Why can’t we agree on what’s true any more? “It’s not about foreign trolls, filter bubbles or fake news. Technology encourages us to believe we can all have first-hand access to the ‘real’ facts – and now we can’t stop fighting about it,” writes William Davies.

How the dystos defeated the technos (by Jeff Jarvis). This paper explores the victory of technological dystopians over technologists in regulation, legislation, courts, media, business, and culture across the United States, Europe, and other nations in the latter years of what is now known as the Trump Time.

The Facebook Supreme Court will see you now.
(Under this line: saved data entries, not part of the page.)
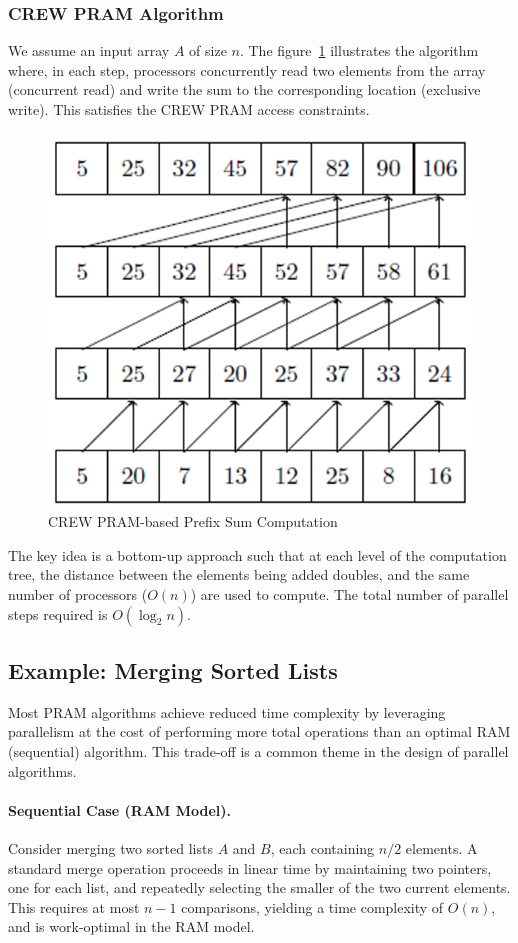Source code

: \documentclass[12pt]{book}
\begin{document}
\subsubsection{CREW PRAM Algorithm}
We assume an input array $A$ of size $n$. The figure~\ref{fig:CREW_prefix} illustrates the algorithm where, in each step, processors concurrently read two elements from the array (concurrent read) and write the sum to the corresponding location (exclusive write). This satisfies the CREW PRAM access constraints.

\begin{figure}[H]
    \centering
    \includegraphics[width=0.6\linewidth]{images/CREW_prefix.png}
    \caption{CREW PRAM-based Prefix Sum Computation}
    \label{fig:CREW_prefix}
\end{figure}

The key idea is a bottom-up approach such that at each level of the computation tree, the distance between the elements being added doubles, and the same number of processors ($O(n)$) are used to compute. The total number of parallel steps required is $O(\log_2 n)$.

\subsection{Example: Merging Sorted Lists}

Most PRAM algorithms achieve reduced time complexity by leveraging parallelism at the cost of performing more total operations than an optimal RAM (sequential) algorithm. This trade-off is a common theme in the design of parallel algorithms.

\paragraph{Sequential Case (RAM Model).}  
Consider merging two sorted lists $A$ and $B$, each containing $n/2$ elements. A standard merge operation proceeds in linear time by maintaining two pointers, one for each list, and repeatedly selecting the smaller of the two current elements. This requires at most $n - 1$ comparisons, yielding a time complexity of $O(n)$, and is work-optimal in the RAM model.
\end{document}
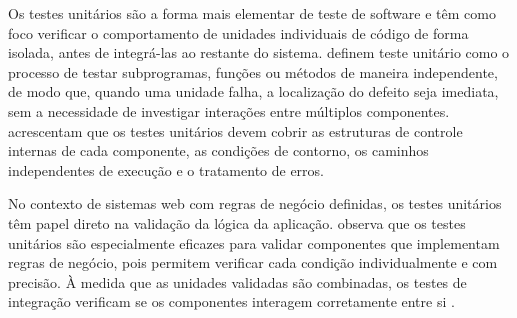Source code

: Os testes unitários são a forma mais elementar de teste de software e têm como foco verificar o comportamento de unidades individuais de código de forma isolada, antes de integrá-las ao restante do sistema.  definem teste unitário como o processo de testar subprogramas, funções ou métodos de maneira independente, de modo que, quando uma unidade falha, a localização do defeito seja imediata, sem a necessidade de investigar interações entre múltiplos componentes.  acrescentam que os testes unitários devem cobrir as estruturas de controle internas de cada componente, as condições de contorno, os caminhos independentes de execução e o tratamento de erros.

No contexto de sistemas web com regras de negócio definidas, os testes unitários têm papel direto na validação da lógica da aplicação.  observa que os testes unitários são especialmente eficazes para validar componentes que implementam regras de negócio, pois permitem verificar cada condição individualmente e com precisão. À medida que as unidades validadas são combinadas, os testes de integração verificam se os componentes interagem corretamente entre si \cite{pressman2016}.

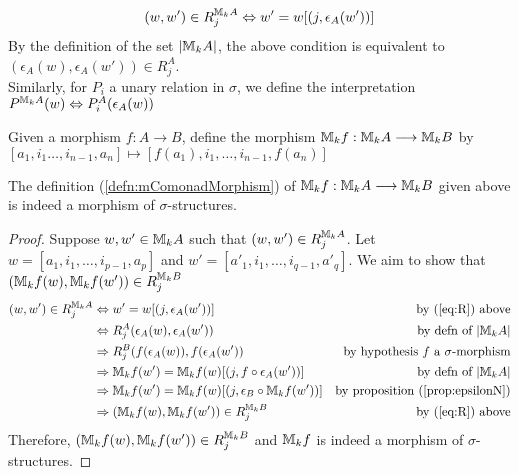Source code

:\begin{equation}
(w,w') \in R^{{\mathbb{M}_{k}A}}_{j} \Leftrightarrow w' = w[(j,\epsilon_{A}(w'))] \label{eq:R}
\end{equation}
By the definition of the set $|{\mathbb{M}_{k}A}|$, the above condition is equivalent to $(\epsilon_{A}(w),\epsilon_{A}(w')) \in R^{A}_{j}$. \\
Similarly, for $P_{i}$ a unary relation in $\sigma$, we define the interpretation $P^{{\mathbb{M}_{k}A}}(w) \Leftrightarrow P^{A}_{i}(\epsilon_{A}(w))$
\begin{defn}
Given a morphism $f:A \longrightarrow B$, define the morphism ${\mathbb{M}_{k}f}:{\mathbb{M}_{k}A} \longrightarrow {\mathbb{M}_{k}B}$ by $[a_{1},i_{1}\dots,i_{n-1},a_{n}] \mapsto [f(a_{1}),i_{1},\dots,i_{n-1},f(a_{n})]$
\label{defn:mComonadMorphism}
\end{defn}
\begin{prop}
The definition (\ref{defn:mComonadMorphism}) of ${\mathbb{M}_{k}f}:{\mathbb{M}_{k}A} \longrightarrow {\mathbb{M}_{k}B}$ given above is indeed a morphism of $\sigma$-structures. 
\begin{proof}
Suppose $w,w' \in {\mathbb{M}_{k}A}$ such that $(w,w') \in R_{j}^{{\mathbb{M}_{k}A}}$. Let $w = [a_{1},i_{1},\dots,i_{p-1},a_{p}]$ and $w' = [a'_{1},i_{1},\dots,i_{q-1},a'_{q}]$. We aim to show that $({\mathbb{M}_{k}f}(w),{\mathbb{M}_{k}f}(w')) \in R_{j}^{{\mathbb{M}_{k}B}}$ \\
\begin{align*}
(w,w') \in R_{j}^{{\mathbb{M}_{k}A}} &\Leftrightarrow w' = w[(j,\epsilon_{A}(w'))] & \text{by (\ref{eq:R}) above} \\
&\Leftrightarrow R_{j}^{A}(\epsilon_{A}(w),\epsilon_{A}(w')) & \text{by defn of } |{\mathbb{M}_{k}A}| \\
&\Rightarrow R_{j}^{B}(f(\epsilon_{A}(w)),f(\epsilon_{A}(w')) & \text{by hypothesis $f$ a $\sigma$-morphism} \\
&\Rightarrow {\mathbb{M}_{k}f}(w') = {\mathbb{M}_{k}f}(w)[(j,f \circ \epsilon_{A}(w'))] & \text{by defn of } |{\mathbb{M}_{k}A}| \\
&\Rightarrow {\mathbb{M}_{k}f}(w') = {\mathbb{M}_{k}f}(w)[(j,\epsilon_{B} \circ {\mathbb{M}_{k}f}(w'))] & \text{by proposition (\ref{prop:epsilonN})}\\
&\Rightarrow ({\mathbb{M}_{k}f}(w),{\mathbb{M}_{k}f}(w')) \in R_{j}^{{\mathbb{M}_{k}B}} & \text{by (\ref{eq:R}) above}
\end{align*}
Therefore, $({\mathbb{M}_{k}f}(w),{\mathbb{M}_{k}f}(w')) \in R_{j}^{{\mathbb{M}_{k}B}}$ and ${\mathbb{M}_{k}f}$ is indeed a morphism of $\sigma$-structures. 
\end{proof}
\end{prop}
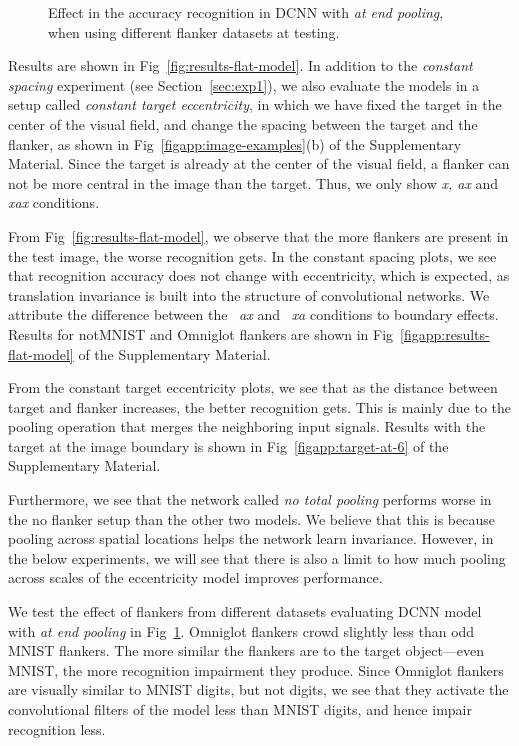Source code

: \documentclass{article}
\begin{document}
\begin{figure}[t]
\begin{tabular}{m{3cm}m{3cm}m{3cm}m{3cm}}
\end{tabular}
\caption{\small{Effect in the accuracy recognition in DCNN with \emph{at end pooling}, when using different flanker datasets at testing.}\vspace*{-0.5cm}}
\label{fig:results-flanker-dset}
\end{figure}Results are shown in Fig~\ref{fig:results-flat-model}. In addition to the \emph{constant spacing} experiment (see Section~\ref{sec:exp1}), we also evaluate the models in a setup called \emph{constant target eccentricity}, in which we have fixed the target in the center of the visual field, and change the spacing between the target and the flanker, as shown in Fig~\ref{figapp:image-examples}(b) of the Supplementary Material.  Since the target is already at the center of the visual field, a flanker can not be more central in the image than the target.  Thus, we only show \emph{x, ax} and \emph{xax} conditions.

From Fig~\ref{fig:results-flat-model}, we observe that the more flankers are present in the test image, the worse recognition gets.  In the constant spacing plots, we see that recognition accuracy does not change with eccentricity, which is expected, as translation invariance is built into the structure of convolutional networks.  We attribute the difference between the ~\emph{ax} and ~\emph{xa} conditions to boundary effects. Results for notMNIST and Omniglot flankers are shown in Fig~\ref{figapp:results-flat-model} of the Supplementary Material.

From the constant target eccentricity plots, we see that as the distance between target and flanker increases, the better recognition gets. This is mainly due to the pooling operation that merges the neighboring input signals. Results with the target at the image boundary is shown in Fig~\ref{figapp:target-at-6} of the Supplementary Material.

Furthermore, we see that the network called \emph{no total pooling} performs worse in the no flanker setup than the other two models.  We believe that this is because pooling across spatial locations helps the network learn invariance.  However, in the below experiments, we will see that there is also a limit to how much pooling across scales of the eccentricity model improves performance. 

We test the effect of flankers from different datasets evaluating DCNN model with \emph{at end pooling} in Fig~\ref{fig:results-flanker-dset}.  Omniglot flankers crowd slightly less than odd MNIST flankers. The more similar the flankers are to the target object---even MNIST, the more recognition impairment they produce.  Since Omniglot flankers are visually similar to MNIST digits, but not digits, we see that they activate the convolutional filters of the model less than MNIST digits, and hence impair recognition less.
\end{document}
Facebook has been hard at work over the past year creating which it is now calling an “Oversight Board.” In an attempt to keep the board as independent as possible, Facebook says it will appoint two co-chairs, who will then be free to select whomever they wish to fill out the rest of the membership.

Source Hacking: Media Manipulation in Practice (Data&Society report). In this report, Joan Donovan and Brian Friedberg use case studies to illustrate four main techniques of source hacking: Viral Sloganeering (repackaging reactionary talking points for social media and press amplification); Leak Forgery (prompting a media spectacle by sharing forged documents); Evidence Collages (compiling information from multiple sources into a single, shareable document, usually as an image); Keyword Squatting (the strategic domination of keywords and sockpuppet accounts to misrepresent groups or individuals).

Deepfakes and Cheap Fakes (Data&Society report). Coining the term “cheap fakes,” Britt Paris and Joan Donovan demonstrate that the creation of successfully deceptive media has never necessarily required advanced processing technologies, such as today’s machine learning tools.

Why Instagram could be a major site for disinformation in the 2020 US election. The visual nature of content makes it easier to stoke discord by speaking to audiences’ beliefs through memes. This content is easy to produce but more difficult to factcheck than articles from dubious sites.

Data journalism solves big problems, but it’s an organizational mess. A new tool from the AP aims to fix that. Last week, the AP unveiled AP Datakit, a free and open source tool built to make it easier for newsrooms and journalists to collaborate on data journalism.

After a $2.6M crowdfunding campaign, The Correspondent will have just one full-time journalist in the United States. The Correspondent is hiring a total of five full-time journalists.

7 key takeaways on information disorder from #ONA19. From deepfakes and bots to forensic tools and networked factions, here are some of the top lessons in all things disinformation from the 20th Online News Assocation annual conference in New Orleans.

The International Journalism Festival #ijf19 On-Demand

Every week, one recommendation from the extensive programme of the last edition of the International Journalism Festival.

Today we are inviting you to watch “News orgs that are doing it differently“. Whether it is their ownership structure, business model or editorial focus, more and more news organizations are moving away from the well-worn paths of the past. This panel will feature three news organizations that do things a little differently: two new and one old. How they approach their mission a bit differently, and what we as an industry can learn from them.